═══ DATA UNDER STUDY
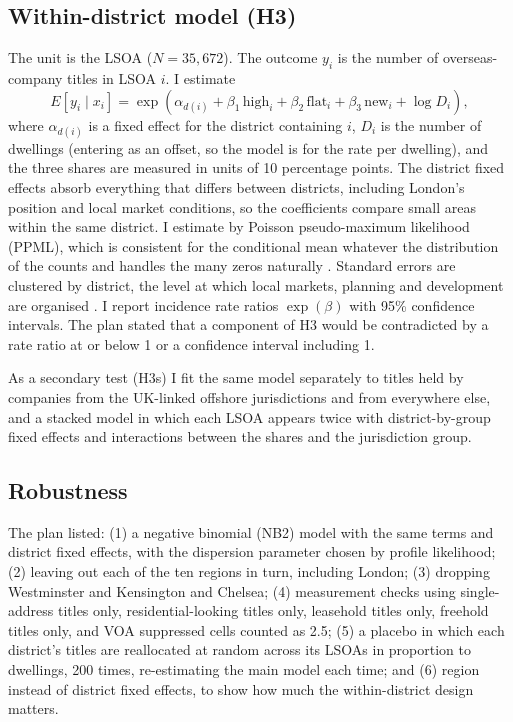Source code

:\documentclass[11pt,a4paper]{article}
\begin{document}
\subsection{Within-district model (H3)}
The unit is the LSOA ($N = 35,672$). The outcome $y_i$ is the number of overseas-company titles in LSOA $i$. I estimate
\begin{equation}
E[y_i \mid x_i] = \exp\left(\alpha_{d(i)} + \beta_1\,\textrm{high}_i + \beta_2\,\textrm{flat}_i + \beta_3\,\textrm{new}_i + \log D_i\right),
\end{equation}
where $\alpha_{d(i)}$ is a fixed effect for the district containing $i$, $D_i$ is the number of dwellings (entering as an offset, so the model is for the rate per dwelling), and the three shares are measured in units of 10 percentage points. The district fixed effects absorb everything that differs between districts, including London's position and local market conditions, so the coefficients compare small areas within the same district. I estimate by Poisson pseudo-maximum likelihood (PPML), which is consistent for the conditional mean whatever the distribution of the counts and handles the many zeros naturally \citep{santos2006,correia2020}. Standard errors are clustered by district, the level at which local markets, planning and development are organised \citep{cameron2015,abadie2023}. I report incidence rate ratios $\exp(\beta)$ with 95\% confidence intervals. The plan stated that a component of H3 would be contradicted by a rate ratio at or below 1 or a confidence interval including 1.

As a secondary test (H3s) I fit the same model separately to titles held by companies from the UK-linked offshore jurisdictions and from everywhere else, and a stacked model in which each LSOA appears twice with district-by-group fixed effects and interactions between the shares and the jurisdiction group.

\subsection{Robustness}
The plan listed: (1) a negative binomial (NB2) model with the same terms and district fixed effects, with the dispersion parameter chosen by profile likelihood; (2) leaving out each of the ten regions in turn, including London; (3) dropping Westminster and Kensington and Chelsea; (4) measurement checks using single-address titles only, residential-looking titles only, leasehold titles only, freehold titles only, and VOA suppressed cells counted as 2.5; (5) a placebo in which each district's titles are reallocated at random across its LSOAs in proportion to dwellings, 200 times, re-estimating the main model each time; and (6) region instead of district fixed effects, to show how much the within-district design matters.
\end{document}
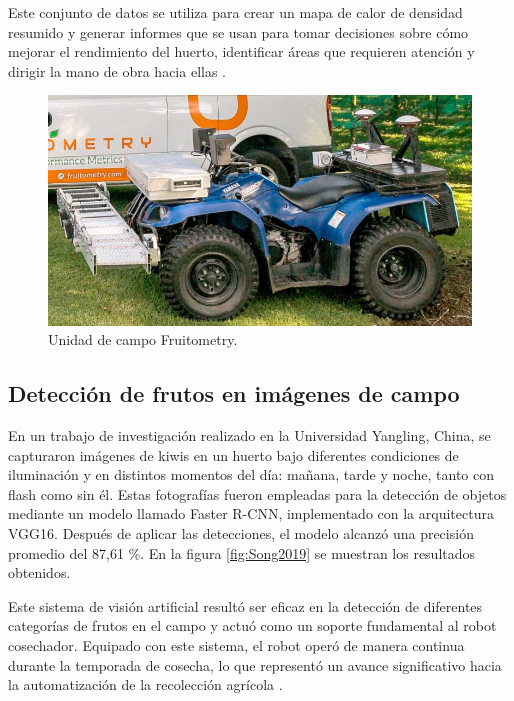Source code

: Este conjunto de datos se utiliza para crear un mapa de calor de densidad resumido y generar informes que se usan para tomar decisiones sobre cómo mejorar el rendimiento del huerto, identificar áreas que requieren atención y dirigir la mano de obra hacia ellas \citep{WEBSITE:Fruitometry2024}.

\vspace{1cm}
\begin{figure}[htbp]
	\centering
	\includegraphics[width=.5\textwidth]{./Figures/Fruitometry.png}
	\caption{Unidad de campo Fruitometry\protect\footnotemark.}
	\label{fig:Fruitometry}
\end{figure}
\vspace{1cm}


\subsection{Detección de frutos en imágenes de campo}

En un trabajo de investigación realizado en la Universidad Yangling, China, se capturaron imágenes de kiwis en un huerto bajo diferentes condiciones de iluminación y en distintos momentos del día: mañana, tarde y noche, tanto con flash como sin él. Estas fotografías fueron empleadas para la detección de objetos mediante un modelo llamado Faster R-CNN, implementado con la arquitectura VGG16. Después de aplicar las detecciones, el modelo alcanzó una precisión promedio del 87,61 \%. En la figura \ref{fig:Song2019} se muestran los resultados obtenidos.

Este sistema de visión artificial resultó ser eficaz en la detección de diferentes categorías de frutos en el campo y actuó como un soporte fundamental al robot cosechador. Equipado con este sistema, el robot operó de manera continua durante la temporada de cosecha, lo que representó un avance significativo hacia la automatización de la recolección agrícola \citep{Song2019}.

\vspace{1cm}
══════
* _WORK ITEM_
Write the entries out again exactly as they appear, with the pictures omitted.

* _RESPONSE BOX_
Source code

:\documentclass[11pt,a4paper]{article}
\begin{document}
\subsection{Within-district model (H3)}
The unit is the LSOA ($N = 35,672$). The outcome $y_i$ is the number of overseas-company titles in LSOA $i$. I estimate
\begin{equation}
E[y_i \mid x_i] = \exp\left(\alpha_{d(i)} + \beta_1\,\textrm{high}_i + \beta_2\,\textrm{flat}_i + \beta_3\,\textrm{new}_i + \log D_i\right),
\end{equation}
where $\alpha_{d(i)}$ is a fixed effect for the district containing $i$, $D_i$ is the number of dwellings (entering as an offset, so the model is for the rate per dwelling), and the three shares are measured in units of 10 percentage points. The district fixed effects absorb everything that differs between districts, including London's position and local market conditions, so the coefficients compare small areas within the same district. I estimate by Poisson pseudo-maximum likelihood (PPML), which is consistent for the conditional mean whatever the distribution of the counts and handles the many zeros naturally \citep{santos2006,correia2020}. Standard errors are clustered by district, the level at which local markets, planning and development are organised \citep{cameron2015,abadie2023}. I report incidence rate ratios $\exp(\beta)$ with 95\% confidence intervals. The plan stated that a component of H3 would be contradicted by a rate ratio at or below 1 or a confidence interval including 1.

As a secondary test (H3s) I fit the same model separately to titles held by companies from the UK-linked offshore jurisdictions and from everywhere else, and a stacked model in which each LSOA appears twice with district-by-group fixed effects and interactions between the shares and the jurisdiction group.

\subsection{Robustness}
The plan listed: (1) a negative binomial (NB2) model with the same terms and district fixed effects, with the dispersion parameter chosen by profile likelihood; (2) leaving out each of the ten regions in turn, including London; (3) dropping Westminster and Kensington and Chelsea; (4) measurement checks using single-address titles only, residential-looking titles only, leasehold titles only, freehold titles only, and VOA suppressed cells counted as 2.5; (5) a placebo in which each district's titles are reallocated at random across its LSOAs in proportion to dwellings, 200 times, re-estimating the main model each time; and (6) region instead of district fixed effects, to show how much the within-district design matters.
\end{document}
Source code

: Este conjunto de datos se utiliza para crear un mapa de calor de densidad resumido y generar informes que se usan para tomar decisiones sobre cómo mejorar el rendimiento del huerto, identificar áreas que requieren atención y dirigir la mano de obra hacia ellas \citep{WEBSITE:Fruitometry2024}.

\vspace{1cm}
\begin{figure}[htbp]
	\centering
	\includegraphics[width=.5\textwidth]{./Figures/Fruitometry.png}
	\caption{Unidad de campo Fruitometry\protect\footnotemark.}
	\label{fig:Fruitometry}
\end{figure}
\vspace{1cm}


\subsection{Detección de frutos en imágenes de campo}

En un trabajo de investigación realizado en la Universidad Yangling, China, se capturaron imágenes de kiwis en un huerto bajo diferentes condiciones de iluminación y en distintos momentos del día: mañana, tarde y noche, tanto con flash como sin él. Estas fotografías fueron empleadas para la detección de objetos mediante un modelo llamado Faster R-CNN, implementado con la arquitectura VGG16. Después de aplicar las detecciones, el modelo alcanzó una precisión promedio del 87,61 \%. En la figura \ref{fig:Song2019} se muestran los resultados obtenidos.

Este sistema de visión artificial resultó ser eficaz en la detección de diferentes categorías de frutos en el campo y actuó como un soporte fundamental al robot cosechador. Equipado con este sistema, el robot operó de manera continua durante la temporada de cosecha, lo que representó un avance significativo hacia la automatización de la recolección agrícola \citep{Song2019}.

\vspace{1cm}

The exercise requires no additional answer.